Dé-globalisation: favoriser la petite échelle et la démocratie directe

Au troisième chapitre, l’auteur tire ses conclusions de ce qui a été exposé jusqu’ici, conclusions qui correspondent en grande partie avec celles du Rapport mondial sur l’agriculture.

  • Au niveau du tournant écologique, il met l’accent sur la dé-globalisation qui «aspire à un changement de cap, à un retournement, au tournant écologique» (p. 218). L’alternative écologique au mode de vie et à l’économie ‘néolibérale’, grandement industrialisée et mondialisée, est «l’économie circulaire locale». Ce mode de vie «sera moins industrialisé et moins numérisé façon big-tech, mais plus agraire.
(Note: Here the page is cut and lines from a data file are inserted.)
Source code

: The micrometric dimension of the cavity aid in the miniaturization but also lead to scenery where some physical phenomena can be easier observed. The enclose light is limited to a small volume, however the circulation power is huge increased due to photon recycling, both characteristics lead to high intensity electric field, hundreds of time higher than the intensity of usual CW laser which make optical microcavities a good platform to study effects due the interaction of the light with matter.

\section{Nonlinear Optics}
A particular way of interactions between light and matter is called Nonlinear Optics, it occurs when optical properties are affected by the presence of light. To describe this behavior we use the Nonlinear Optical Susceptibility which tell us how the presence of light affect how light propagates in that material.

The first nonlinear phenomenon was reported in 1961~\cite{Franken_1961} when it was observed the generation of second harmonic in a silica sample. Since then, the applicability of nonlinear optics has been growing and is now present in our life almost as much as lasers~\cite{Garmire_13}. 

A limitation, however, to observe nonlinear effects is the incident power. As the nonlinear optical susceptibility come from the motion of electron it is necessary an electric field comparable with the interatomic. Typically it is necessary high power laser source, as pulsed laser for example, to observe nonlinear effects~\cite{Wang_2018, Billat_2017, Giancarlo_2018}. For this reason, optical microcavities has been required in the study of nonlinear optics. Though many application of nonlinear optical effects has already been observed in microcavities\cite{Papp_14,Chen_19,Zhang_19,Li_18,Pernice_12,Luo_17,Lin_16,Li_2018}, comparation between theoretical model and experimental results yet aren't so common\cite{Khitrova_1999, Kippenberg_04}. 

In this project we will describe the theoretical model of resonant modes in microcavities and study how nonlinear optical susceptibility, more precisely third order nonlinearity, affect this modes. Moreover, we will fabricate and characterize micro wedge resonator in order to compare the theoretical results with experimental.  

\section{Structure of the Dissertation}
L’artisanat y retrouvera une plus grande importance». (p. 229)
  • Quant à la dé-globalisation, elle se constitue avant tout par la localisation: «Les activités supra-locales doivent s’adapter aux besoins [...] et aux souhaits des acteurs locaux». L’épine dorsale économique se formant principalement par les petites et moyennes entreprises (PME), Mattmann rappelle que c’est elles qui ont toujours formé la base réelle des activités économiques transnationales (p. 220 et suivantes).
  • Finalement, l’auteur insiste sur la nécessité de limiter le pouvoir transnational grâce à l’orientation économique à petite échelle et au contrôle démocratique. Pour lui, «le ‹marché› tout court n’a pas réussi.»Et de préciser, qu «au cours des 30 dernières années, la majorité de la population mondiale s’est vue refuser une qualité de vie adaptée aux ressources technologiques et économiques. [...] L’économie locale à petite échelle favorise le contrôle démocratique du pouvoir, le bien commun fonctionne donc mieux. [Par contre] l’économie transnationale à grande échelle réalise avant tout des bénéfices maximums». (p. 223)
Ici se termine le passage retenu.